Note: I have solved this problem on my own, mostly while actually typing it in here, as I was stuck with this problem previously. This is however quite important for my research, so I nontheless would like to verify the correctness of my solution, hence I went forth with posting this "question". If this goes against site principles then please vote close on the question.

Introductions: Let $(M,g)$ be a Riemannian manifold with boundary (or a Lorentzian/pseudo-Riemannian manifold whose boundary is timelike or spacelike everywhere).
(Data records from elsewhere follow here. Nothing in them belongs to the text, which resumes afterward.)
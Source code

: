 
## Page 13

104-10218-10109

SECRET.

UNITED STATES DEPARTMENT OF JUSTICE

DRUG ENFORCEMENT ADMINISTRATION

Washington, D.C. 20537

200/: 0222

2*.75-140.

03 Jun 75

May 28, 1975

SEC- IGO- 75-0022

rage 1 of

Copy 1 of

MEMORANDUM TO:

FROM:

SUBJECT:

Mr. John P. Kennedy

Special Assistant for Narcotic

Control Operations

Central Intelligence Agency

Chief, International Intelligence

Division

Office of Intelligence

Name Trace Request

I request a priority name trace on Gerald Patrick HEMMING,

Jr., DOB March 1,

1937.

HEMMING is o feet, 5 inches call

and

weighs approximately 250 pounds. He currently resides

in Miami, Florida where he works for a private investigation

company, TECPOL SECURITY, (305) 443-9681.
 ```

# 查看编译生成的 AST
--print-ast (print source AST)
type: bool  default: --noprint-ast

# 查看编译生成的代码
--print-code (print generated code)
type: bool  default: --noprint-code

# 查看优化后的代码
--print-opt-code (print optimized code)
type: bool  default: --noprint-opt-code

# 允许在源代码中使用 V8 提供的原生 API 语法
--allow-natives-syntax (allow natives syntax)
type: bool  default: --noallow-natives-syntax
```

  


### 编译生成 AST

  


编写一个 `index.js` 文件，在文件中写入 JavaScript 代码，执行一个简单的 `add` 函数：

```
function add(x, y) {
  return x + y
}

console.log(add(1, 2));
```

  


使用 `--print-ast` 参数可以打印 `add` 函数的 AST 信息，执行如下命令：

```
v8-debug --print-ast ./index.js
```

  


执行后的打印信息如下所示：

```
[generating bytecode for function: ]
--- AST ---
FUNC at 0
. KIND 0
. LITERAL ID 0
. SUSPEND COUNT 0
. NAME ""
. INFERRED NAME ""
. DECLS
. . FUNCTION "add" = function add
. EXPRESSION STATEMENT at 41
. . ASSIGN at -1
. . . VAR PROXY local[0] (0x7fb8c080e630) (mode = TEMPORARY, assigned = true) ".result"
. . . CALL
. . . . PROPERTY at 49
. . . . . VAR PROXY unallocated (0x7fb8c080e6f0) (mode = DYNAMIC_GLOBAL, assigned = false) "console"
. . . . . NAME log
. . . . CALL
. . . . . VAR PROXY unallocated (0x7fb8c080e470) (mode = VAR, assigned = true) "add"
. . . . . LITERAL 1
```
Gauss' theorem then states that $$ \int_M\text{div}(X)\mu_g=\int_{\partial M}\langle X,n\rangle\mu_h, $$ where $\mu_g$ is the volume form associated with $g$, $\mu_h$ is the volume form associated with the induced metric $h$, and $n$ is the unit normal vector field along the boundary.

This theorem is also available in an intermediate step between Stokes' theorem and the form I have given above. Since $\mathcal{L}_X\mu_g=\text{div}(X)\mu_g$, but $\mathcal{L}_X\mu_g=\mathrm{d}i_X\mu_g+i_X\mathrm{d}\mu_g=\mathrm{d}i_X\mu_g$, we have $$ \int_M\text{div}(X)\mu_g=\int_M\mathrm{d}i_X\mu_g=\int_{\partial M}\phi^*(i_X\mu_g), $$ where $\phi$ is the inclusion $\phi:\partial M\rightarrow M$.

The problem: I wish to use Gauss' theorem on a Lorentzian manifold, whose boundary is a null surface. Then the normal vector is also tangent, the induced metric is degenerate, and the induced volume is zero. Durr. The "intermediate" form of the Gauss' theorem still applies though, so I seek to use it to define a version of Gauss' theorem which, instead of using the normal vector $n$, it will use an arbitrary transverse vector field $N$, which is surely not tangent to $\partial M$.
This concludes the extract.